Share

2. Ibu Kandung Rasa Ibu Tiri.

"Kamu sekarang sudah mulai berani melawan Ibu ya, Lara? Sudah merasa hebat ya kamu?" Bu Ningsih yang sengaja berhenti di tengah lorong rumah sakit, menoyor geram kening Lara. 

Lara menggigit bibirnya keras. Ia bertahan bungkam dalam kesedihan. Lara sadar, tidak ada gunanya ia membantah. Karena apapun yang ia katakan, tidak akan bisa melembutkan hati sang ibu.

"Hajar terus, Mbok. Si Lara ini sekarang memang tidak tahu diri. Sudah salah, melawan lagi. Lara tidak ada sopan-sopannya pada Mbok Ningsih." Sesil memanas-manasi hati pengasuhnya. 

"Eh, jawab! Kamu punya mulut 'kan?" Bu Ningsih mendorong punggung Lara kasar. Ia makin emosi karena dipanas-panasi Sesil. 

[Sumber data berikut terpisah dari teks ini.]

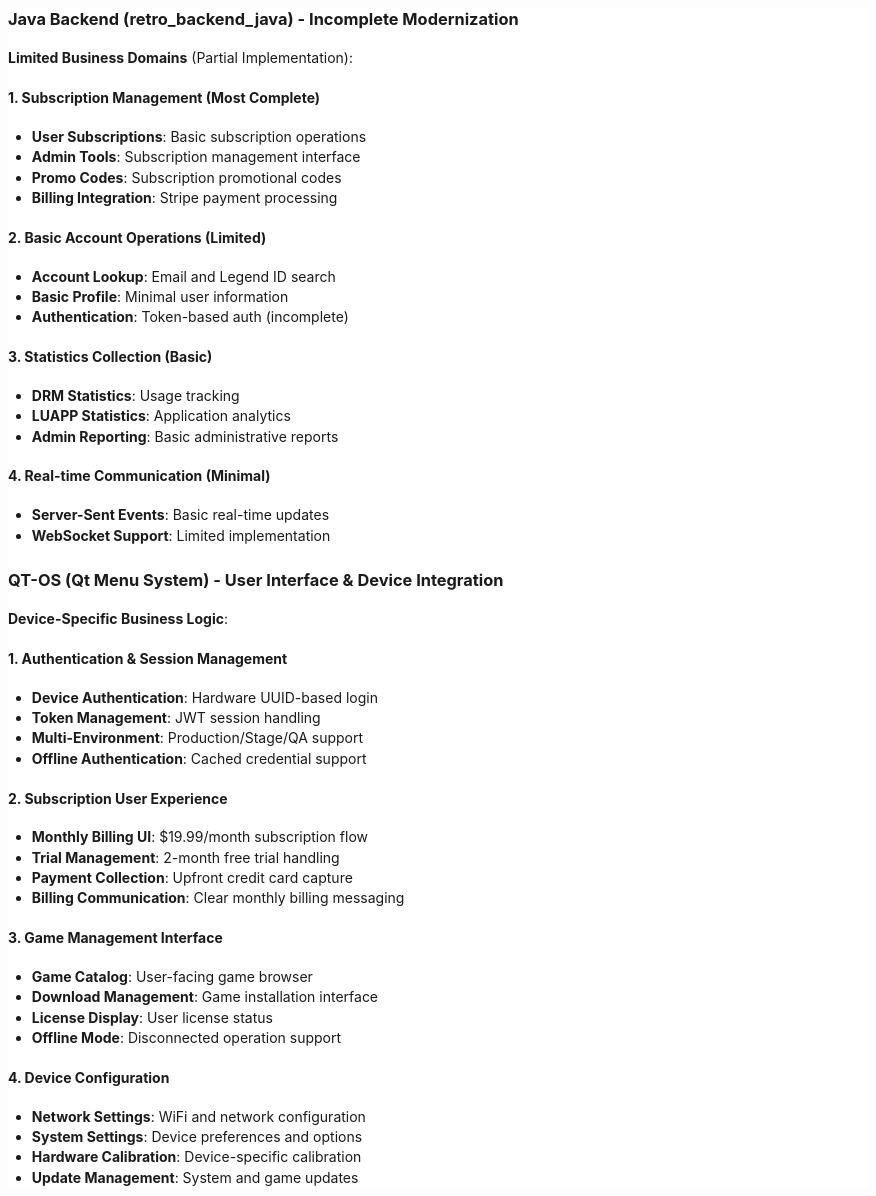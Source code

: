 ### **Java Backend (retro_backend_java) - Incomplete Modernization**

**Limited Business Domains** (Partial Implementation):

#### 1. **Subscription Management** (Most Complete)
- **User Subscriptions**: Basic subscription operations
- **Admin Tools**: Subscription management interface
- **Promo Codes**: Subscription promotional codes
- **Billing Integration**: Stripe payment processing

#### 2. **Basic Account Operations** (Limited)
- **Account Lookup**: Email and Legend ID search
- **Basic Profile**: Minimal user information
- **Authentication**: Token-based auth (incomplete)

#### 3. **Statistics Collection** (Basic)
- **DRM Statistics**: Usage tracking
- **LUAPP Statistics**: Application analytics
- **Admin Reporting**: Basic administrative reports

#### 4. **Real-time Communication** (Minimal)
- **Server-Sent Events**: Basic real-time updates
- **WebSocket Support**: Limited implementation

### **QT-OS (Qt Menu System) - User Interface & Device Integration**

**Device-Specific Business Logic**:

#### 1. **Authentication & Session Management**
- **Device Authentication**: Hardware UUID-based login
- **Token Management**: JWT session handling
- **Multi-Environment**: Production/Stage/QA support
- **Offline Authentication**: Cached credential support

#### 2. **Subscription User Experience**
- **Monthly Billing UI**: $19.99/month subscription flow
- **Trial Management**: 2-month free trial handling
- **Payment Collection**: Upfront credit card capture
- **Billing Communication**: Clear monthly billing messaging

#### 3. **Game Management Interface**
- **Game Catalog**: User-facing game browser
- **Download Management**: Game installation interface
- **License Display**: User license status
- **Offline Mode**: Disconnected operation support

#### 4. **Device Configuration**
- **Network Settings**: WiFi and network configuration
- **System Settings**: Device preferences and options
- **Hardware Calibration**: Device-specific calibration
- **Update Management**: System and game updates
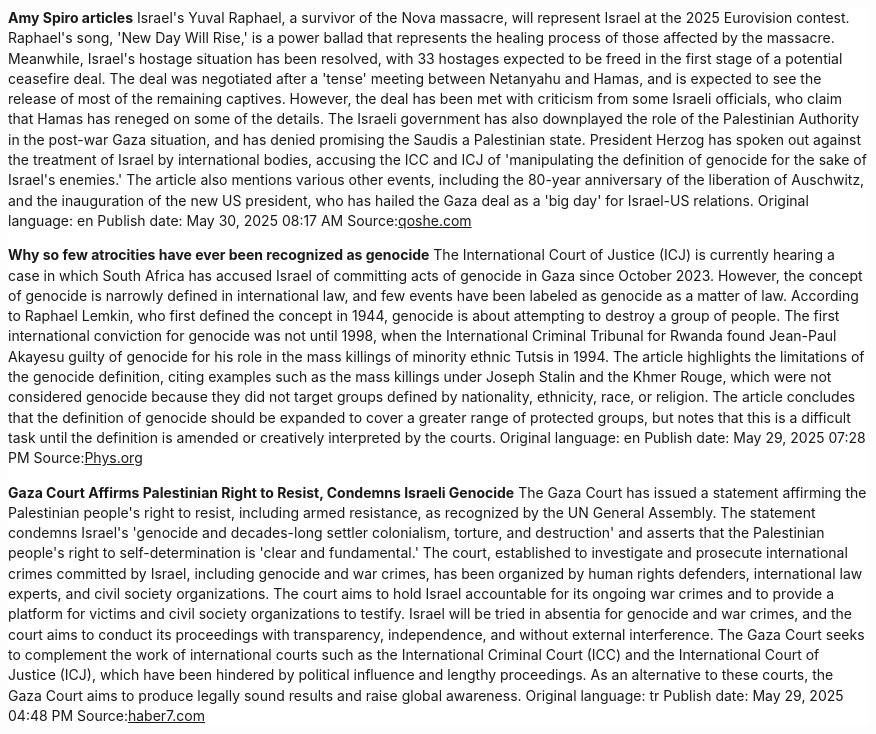 **Amy Spiro articles**
Israel's Yuval Raphael, a survivor of the Nova massacre, will represent Israel at the 2025 Eurovision contest. Raphael's song, 'New Day Will Rise,' is a power ballad that represents the healing process of those affected by the massacre. Meanwhile, Israel's hostage situation has been resolved, with 33 hostages expected to be freed in the first stage of a potential ceasefire deal. The deal was negotiated after a 'tense' meeting between Netanyahu and Hamas, and is expected to see the release of most of the remaining captives. However, the deal has been met with criticism from some Israeli officials, who claim that Hamas has reneged on some of the details. The Israeli government has also downplayed the role of the Palestinian Authority in the post-war Gaza situation, and has denied promising the Saudis a Palestinian state. President Herzog has spoken out against the treatment of Israel by international bodies, accusing the ICC and ICJ of 'manipulating the definition of genocide for the sake of Israel's enemies.' The article also mentions various other events, including the 80-year anniversary of the liberation of Auschwitz, and the inauguration of the new US president, who has hailed the Gaza deal as a 'big day' for Israel-US relations.
Original language: en
Publish date: May 30, 2025 08:17 AM
Source:[qoshe.com](https://qoshe.com/yazar/amy-spiro/2824639)

**Why so few atrocities have ever been recognized as genocide**
The International Court of Justice (ICJ) is currently hearing a case in which South Africa has accused Israel of committing acts of genocide in Gaza since October 2023. However, the concept of genocide is narrowly defined in international law, and few events have been labeled as genocide as a matter of law. According to Raphael Lemkin, who first defined the concept in 1944, genocide is about attempting to destroy a group of people. The first international conviction for genocide was not until 1998, when the International Criminal Tribunal for Rwanda found Jean-Paul Akayesu guilty of genocide for his role in the mass killings of minority ethnic Tutsis in 1994. The article highlights the limitations of the genocide definition, citing examples such as the mass killings under Joseph Stalin and the Khmer Rouge, which were not considered genocide because they did not target groups defined by nationality, ethnicity, race, or religion. The article concludes that the definition of genocide should be expanded to cover a greater range of protected groups, but notes that this is a difficult task until the definition is amended or creatively interpreted by the courts.
Original language: en
Publish date: May 29, 2025 07:28 PM
Source:[Phys.org](https://phys.org/news/2025-05-atrocities-genocide.html)

**Gaza Court Affirms Palestinian Right to Resist, Condemns Israeli Genocide**
The Gaza Court has issued a statement affirming the Palestinian people's right to resist, including armed resistance, as recognized by the UN General Assembly. The statement condemns Israel's 'genocide and decades-long settler colonialism, torture, and destruction' and asserts that the Palestinian people's right to self-determination is 'clear and fundamental.' The court, established to investigate and prosecute international crimes committed by Israel, including genocide and war crimes, has been organized by human rights defenders, international law experts, and civil society organizations. The court aims to hold Israel accountable for its ongoing war crimes and to provide a platform for victims and civil society organizations to testify. Israel will be tried in absentia for genocide and war crimes, and the court aims to conduct its proceedings with transparency, independence, and without external interference. The Gaza Court seeks to complement the work of international courts such as the International Criminal Court (ICC) and the International Court of Justice (ICJ), which have been hindered by political influence and lengthy proceedings. As an alternative to these courts, the Gaza Court aims to produce legally sound results and raise global awareness.
Original language: tr
Publish date: May 29, 2025 04:48 PM
Source:[haber7.com](https://www.haber7.com/dunya/haber/3534433-son-dakika-gazze-mahkemesinden-carpici-bildiri-kendi-kaderini-tayin-hakki-temel-hak)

Lara tetap mengunci mulutnya rapat-rapat. Ia semakin mempercepat langkahnya menuju tempat parkir. Di mana sang ayah menunggu mereka semua.

"Dasar benar-benar anak durhaka ya kamu, Lara? Orang tua berbicara hanya dianggap angin lalu belaka. Sini kamu!" Bu Ningsih mengejar Lara yang hampir mencapai parkiran. Ia menjambak keras kuncir kuda Lara yang memang sudah melorot akibat dijambak sebelumnya oleh Sesil.

"Sudah, Bu. Sudah! Lara Ini anak kandungmu sendiri. Kenapa kamu memperlakukannya seperti maling begini?" Pak Yono yang sedang merokok, membuang rokolnya begitu saja. Tergopoh-gopoh Pak Yono menarik Lara ke sisinya. Mencegah sang istri yang begitu bengis memukuli anak kandungnya sendiri.

"Dia memang maling, Pak? Makanya Ibu malu karena telah gagal mendidik anak. Anakku menjadi maling di rumah majikan yang telah memberinya makan dan tempat berlindung. Ibu malu, Pak. Ibu malu!" Bu Ningsih menepuk dadanya sendiri.

"Siapa yang bilang kalau Lara maling?" tukas Pak Yono gusar.

"Memang Lara maling kok, Pak. Buktinya di rumah tadi Bapak juga lihat 'kan kalau jam baru gue ada di tas Lara. Maling itu cocoknya di penjara, Pak."

Yang menjawab pertanyaan Pak Yono adalah Sesil. Berbeda Mbok Ningsih yang selalu membelanya, Pak Yono ini tidak pernah memihaknya.

"Betul tadi Bapak melihat kalau di tas Lara ada jam Non Sesil. Tapi itu bukan satu-satunya bukti untuk menjadikan Lara tertuduh. Non Sesil tidak melihat dengan mata dan kepala Non sendiri kalau Lara yang mencuri jam itu bukan?" tantang Pak Yono. Ia sudah mengetahui pencuri yang sebenarnya dari Pak Daus. Satpam rumah yang baru saja memeriksa CCTV. 

"Gue memang tidak melihat dengan mata dan kepala gue sendiri. Tapi siapa lagi mencurinya kalau bukan Lara?" tuding Sesil geram.

"Non Sesil lah yang paling tahu siapa pencurinya. Bapak sudah meminta Pak Daus untuk memeriksa CCTV. Di sana terlihat jelas siapa yang mencurinya. Non ingin melihat pencurinya tidak?" tantang Pak Yono. Air muka Sesil seketika berubah. Pak Yono sudah memegang kartu As-nya. 

"Kata Non Sesil tadi maling itu cocoknya di penjara bukan? Bapak akan mewujudkan keinginan Non Sesil secepatnya. Bapak akan memberikan rekaman CCTV itu pada Bu Shinta. Dengan demikian--"

"Jangan, Pak!" seru Sesil panik. Jikalau ibunya melihat rekaman CCTV itu, dirinya pasti akan dihukum. Dirinya memang ceroboh karena lupa mematikan CCTV saat akan beraksi memfitnah Lara. 

"Kita sudahi saja masalah jam sampai di sini. Tidak perlu dibahas-bahas lagi. Kita pulang saja, Pak. Gue sudah lapar." Sesil berupaya mengubah topik pembicaraan. 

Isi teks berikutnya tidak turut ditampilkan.